*About this exercise:*
Your task is to print all of the entries exactly, though the pictures should not be included.
+++ Data +++
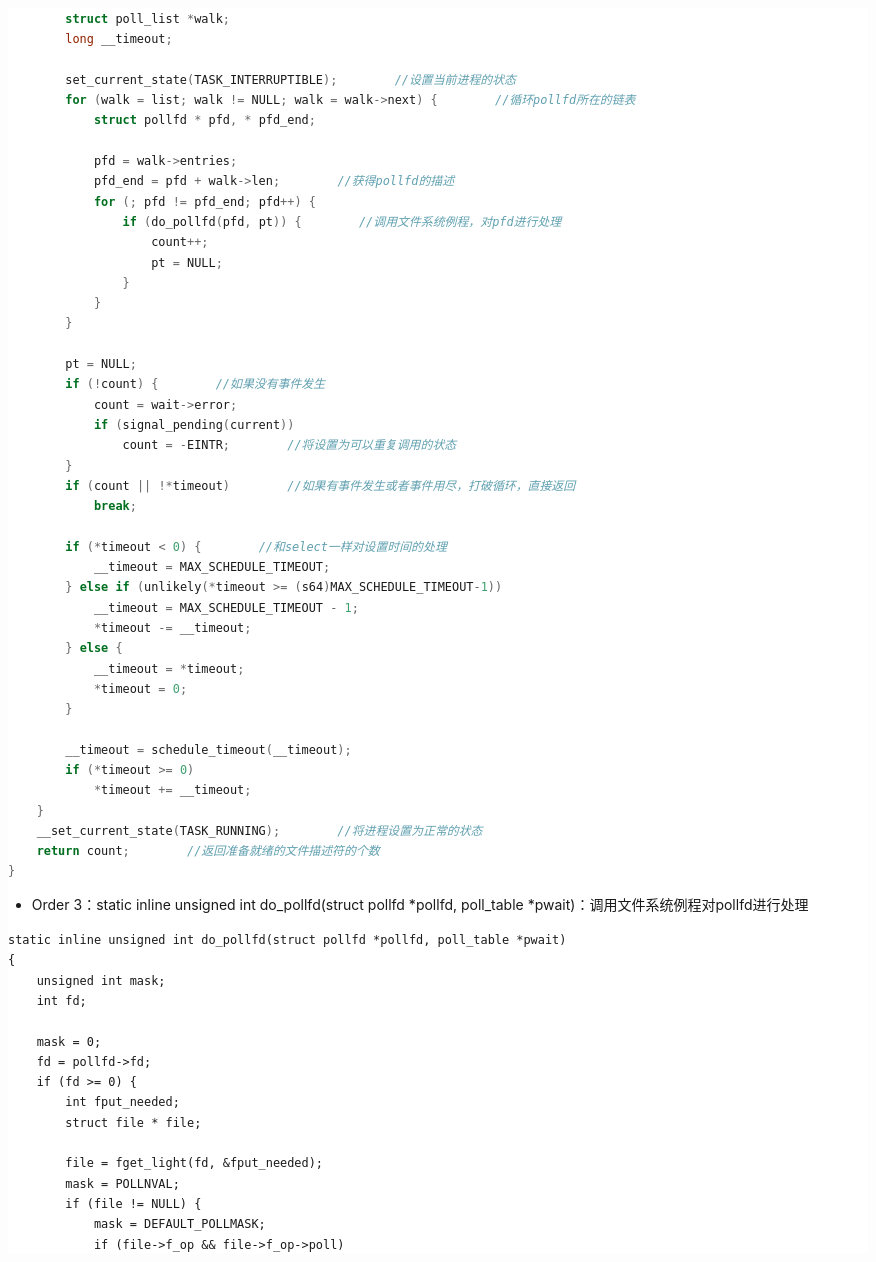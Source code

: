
 ```c
		struct poll_list *walk;
		long __timeout;

		set_current_state(TASK_INTERRUPTIBLE);        //设置当前进程的状态
		for (walk = list; walk != NULL; walk = walk->next) {        //循环pollfd所在的链表
			struct pollfd * pfd, * pfd_end;

			pfd = walk->entries;
			pfd_end = pfd + walk->len;        //获得pollfd的描述
			for (; pfd != pfd_end; pfd++) {
				if (do_pollfd(pfd, pt)) {        //调用文件系统例程，对pfd进行处理
					count++;
					pt = NULL;
				}
			}
		}

		pt = NULL;
		if (!count) {        //如果没有事件发生
			count = wait->error;
			if (signal_pending(current))
				count = -EINTR;        //将设置为可以重复调用的状态
		}
		if (count || !*timeout)        //如果有事件发生或者事件用尽，打破循环，直接返回
			break;

		if (*timeout < 0) {        //和select一样对设置时间的处理
			__timeout = MAX_SCHEDULE_TIMEOUT;
		} else if (unlikely(*timeout >= (s64)MAX_SCHEDULE_TIMEOUT-1)) 
			__timeout = MAX_SCHEDULE_TIMEOUT - 1;
			*timeout -= __timeout;
		} else {
			__timeout = *timeout;
			*timeout = 0;
		}

		__timeout = schedule_timeout(__timeout);
		if (*timeout >= 0)
			*timeout += __timeout;
	}
	__set_current_state(TASK_RUNNING);        //将进程设置为正常的状态
	return count;        //返回准备就绪的文件描述符的个数
}
```
+ Order 3：static inline unsigned int do_pollfd(struct pollfd *pollfd, poll_table *pwait)：调用文件系统例程对pollfd进行处理
```
static inline unsigned int do_pollfd(struct pollfd *pollfd, poll_table *pwait)
{
	unsigned int mask;
	int fd;

	mask = 0;
	fd = pollfd->fd;
	if (fd >= 0) {
		int fput_needed;
		struct file * file;

		file = fget_light(fd, &fput_needed);
		mask = POLLNVAL;
		if (file != NULL) {
			mask = DEFAULT_POLLMASK;
			if (file->f_op && file->f_op->poll)
```
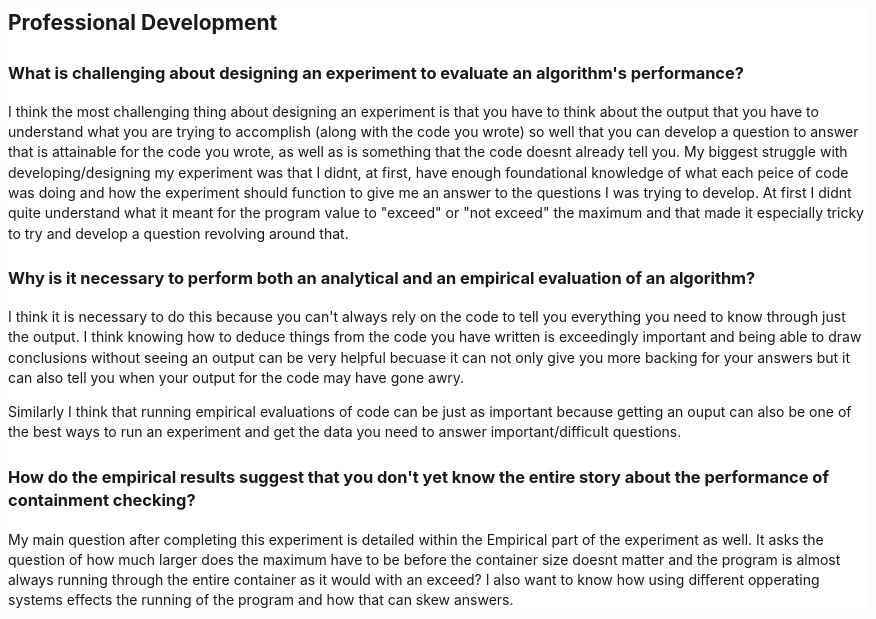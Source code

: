 ## Professional Development

### What is challenging about designing an experiment to evaluate an algorithm's performance?

I think the most challenging thing about designing an experiment is that you have to think about the output that you have to understand what you are trying to accomplish (along with the code you wrote) so well that you can develop a question to answer that is attainable for the code you wrote, as well as is something that the code doesnt already tell you. My biggest struggle with developing/designing my experiment was that I didnt, at first, have enough foundational knowledge of what each peice of code was doing and how the experiment should function to give me an answer to the questions I was trying to develop. At first I didnt quite understand what it meant for the program value to "exceed" or "not exceed" the maximum and that made it especially tricky to try and develop a question revolving around that.

### Why is it necessary to perform both an analytical and an empirical evaluation of an algorithm?

I think it is necessary to do this because you can't always rely on the code to tell you everything you need to know through just the output. I think knowing how to deduce things from the code you have written is exceedingly important and being able to draw conclusions without seeing an output can be very helpful becuase it can not only give you more backing for your answers but it can also tell you when your output for the code may have gone awry.

Similarly I think that running empirical evaluations of code can be just as important because getting an ouput can also be one of the best ways to run an experiment and get the data you need to answer important/difficult questions.

### How do the empirical results suggest that you don't yet know the entire story about the performance of containment checking?

My main question after completing this experiment is detailed within the Empirical part of the experiment as well. It asks the question of how much larger does the maximum have to be before the container size doesnt matter and the program is almost always running through the entire container as it would with an exceed? I also want to know how using different opperating systems effects the running of the program and how that can skew answers.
+++
*Response:*
Source code

:
 ```c
		struct poll_list *walk;
		long __timeout;

		set_current_state(TASK_INTERRUPTIBLE);        //设置当前进程的状态
		for (walk = list; walk != NULL; walk = walk->next) {        //循环pollfd所在的链表
			struct pollfd * pfd, * pfd_end;

			pfd = walk->entries;
			pfd_end = pfd + walk->len;        //获得pollfd的描述
			for (; pfd != pfd_end; pfd++) {
				if (do_pollfd(pfd, pt)) {        //调用文件系统例程，对pfd进行处理
					count++;
					pt = NULL;
				}
			}
		}

		pt = NULL;
		if (!count) {        //如果没有事件发生
			count = wait->error;
			if (signal_pending(current))
				count = -EINTR;        //将设置为可以重复调用的状态
		}
		if (count || !*timeout)        //如果有事件发生或者事件用尽，打破循环，直接返回
			break;

		if (*timeout < 0) {        //和select一样对设置时间的处理
			__timeout = MAX_SCHEDULE_TIMEOUT;
		} else if (unlikely(*timeout >= (s64)MAX_SCHEDULE_TIMEOUT-1)) 
			__timeout = MAX_SCHEDULE_TIMEOUT - 1;
			*timeout -= __timeout;
		} else {
			__timeout = *timeout;
			*timeout = 0;
		}

		__timeout = schedule_timeout(__timeout);
		if (*timeout >= 0)
			*timeout += __timeout;
	}
	__set_current_state(TASK_RUNNING);        //将进程设置为正常的状态
	return count;        //返回准备就绪的文件描述符的个数
}
```
+ Order 3：static inline unsigned int do_pollfd(struct pollfd *pollfd, poll_table *pwait)：调用文件系统例程对pollfd进行处理
```
static inline unsigned int do_pollfd(struct pollfd *pollfd, poll_table *pwait)
{
	unsigned int mask;
	int fd;

	mask = 0;
	fd = pollfd->fd;
	if (fd >= 0) {
		int fput_needed;
		struct file * file;

		file = fget_light(fd, &fput_needed);
		mask = POLLNVAL;
		if (file != NULL) {
			mask = DEFAULT_POLLMASK;
			if (file->f_op && file->f_op->poll)
```
Source code

: ## Professional Development

### What is challenging about designing an experiment to evaluate an algorithm's performance?

I think the most challenging thing about designing an experiment is that you have to think about the output that you have to understand what you are trying to accomplish (along with the code you wrote) so well that you can develop a question to answer that is attainable for the code you wrote, as well as is something that the code doesnt already tell you. My biggest struggle with developing/designing my experiment was that I didnt, at first, have enough foundational knowledge of what each peice of code was doing and how the experiment should function to give me an answer to the questions I was trying to develop. At first I didnt quite understand what it meant for the program value to "exceed" or "not exceed" the maximum and that made it especially tricky to try and develop a question revolving around that.

### Why is it necessary to perform both an analytical and an empirical evaluation of an algorithm?

I think it is necessary to do this because you can't always rely on the code to tell you everything you need to know through just the output. I think knowing how to deduce things from the code you have written is exceedingly important and being able to draw conclusions without seeing an output can be very helpful becuase it can not only give you more backing for your answers but it can also tell you when your output for the code may have gone awry.

Similarly I think that running empirical evaluations of code can be just as important because getting an ouput can also be one of the best ways to run an experiment and get the data you need to answer important/difficult questions.

### How do the empirical results suggest that you don't yet know the entire story about the performance of containment checking?

My main question after completing this experiment is detailed within the Empirical part of the experiment as well. It asks the question of how much larger does the maximum have to be before the container size doesnt matter and the program is almost always running through the entire container as it would with an exceed? I also want to know how using different opperating systems effects the running of the program and how that can skew answers.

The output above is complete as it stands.